El capítulo V y último, “El futuro como un déjà vu. La continuidad de la guerra y los sobrevivientes del fin del mundo”, comienza con una vuelta a la polémica sobre el tiempo de la ciencia y el tiempo filosófico. Tomando la reflexión temporal que propone la obra del artista sudafricano William Kentridge, Sudáfrica y Brasil se enlazan en un Sur-Sur –o un Sur Global– para pensar la continuidad sin fisuras entre tiempo moderno y tiempo colonial. La consecuencia de este modelo temporal es una política de exterminio de la vida, una necropolítica (Mbembe, 2003), que se manifiesta en una arquitectura que retoma la arquitectura del confort de Bo Bardi a través del Junkspace (Koolhaas, 2002) y de una temporalidad del 24/7 (Crary, 2013).
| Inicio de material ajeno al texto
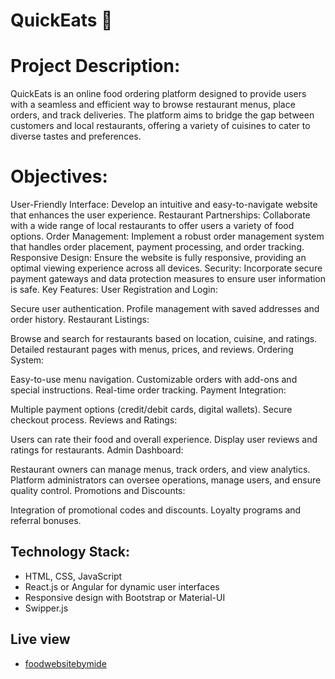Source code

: # QuickEats 🍜

# Project Description:
QuickEats is an online food ordering platform designed to provide users with a seamless and efficient way to browse restaurant menus, place orders, and track deliveries. The platform aims to bridge the gap between customers and local restaurants, offering a variety of cuisines to cater to diverse tastes and preferences.

# Objectives:
User-Friendly Interface: Develop an intuitive and easy-to-navigate website that enhances the user experience.
Restaurant Partnerships: Collaborate with a wide range of local restaurants to offer users a variety of food options.
Order Management: Implement a robust order management system that handles order placement, payment processing, and order tracking.
Responsive Design: Ensure the website is fully responsive, providing an optimal viewing experience across all devices.
Security: Incorporate secure payment gateways and data protection measures to ensure user information is safe.
Key Features:
User Registration and Login:

Secure user authentication.
Profile management with saved addresses and order history.
Restaurant Listings:

Browse and search for restaurants based on location, cuisine, and ratings.
Detailed restaurant pages with menus, prices, and reviews.
Ordering System:

Easy-to-use menu navigation.
Customizable orders with add-ons and special instructions.
Real-time order tracking.
Payment Integration:

Multiple payment options (credit/debit cards, digital wallets).
Secure checkout process.
Reviews and Ratings:

Users can rate their food and overall experience.
Display user reviews and ratings for restaurants.
Admin Dashboard:

Restaurant owners can manage menus, track orders, and view analytics.
Platform administrators can oversee operations, manage users, and ensure quality control.
Promotions and Discounts:

Integration of promotional codes and discounts.
Loyalty programs and referral bonuses.

## Technology Stack:
- HTML, CSS, JavaScript
- React.js or Angular for dynamic user interfaces
- Responsive design with Bootstrap or Material-UI
- Swipper.js

## Live view

- [foodwebsitebymide](https://foodwebsitebymide.netlify.app/)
Como alternativas menores a estos tiempos contínuos y homogéneos surgen dos obras: la película Serras da Desordem (2006), de Andrea Tonacci y la novela Dentes negros (2011), de André de Leones, ambas leídas como relecturas contemporáneas del cuento de Guimarães Rosa analizado en el Capítulo 1. Estas obras son relatos de catástrofes y están centradas en un personaje clave: el sobreviviente. Así, la figura de la supervivencia material que ha atravesado los capítulos anteriores como una presencia activa y animada –con vida– en este capítulo pasa, no solo desde lo inerte a lo vivo, sino que franquea el límite de la especie para pasar de ser una imagen, una palabra o un objeto a encarnarse en personajes humanos sobrevivientes de catástrofes. En Serras da Desordem se trata de una masacre a una comunidad indígena que efectivamente sucedió en los años setenta y en Dentes negros, de una epidemia que acaba con poblaciones enteras dentro de Brasil; una ficción que podría haber sido calificada como ciencia ficción hace algunos años, pero que se ha vuelto verosímil y que ha mutado, entonces, para pasar a una estética realista. En ambas obras se enlazan diferentes temporalidades de manera que los exterminios y las masacres de un pasado colonial son pensados como eventos futuros: la extinción de la especie a nivel planetario. Así, la figura del sobreviviente colocada en el presente se vuelve una figura de resistencia, una luciérnaga que da vuelta el tiempo y coloca el futuro como un déjà vu, suspendiendo el tiempo homogéneo y continuo de la modernidad, del exterminio y de la guerra. Un instante-ya en el que la palabra y la imagen se embarazan de futuro y se iluminan en un vértigo.

Los futuros menores vuelven entonces desde el mismo futuro a decirnos que no había un tiempo científico tan lineal ni medible; que no éramos tan modernos como pensábamos y que, si queremos seguir existiendo, la estructura del conocimiento no puede no incluir ese saber que viene de lo que se escapa y se filtra por entre las agujas del reloj. En la coda final –“La tierra y el pie”– propongo algunas líneas de lecturas contemporáneas para pensar en el futuro de los futuros menores, un hilo del cual seguir tirando para desbaratar el paradigma de sentido fijo, evolutivo y binario que hasta ahora nos unía y nos separaba del mundo y de eso que solíamos llamar naturaleza.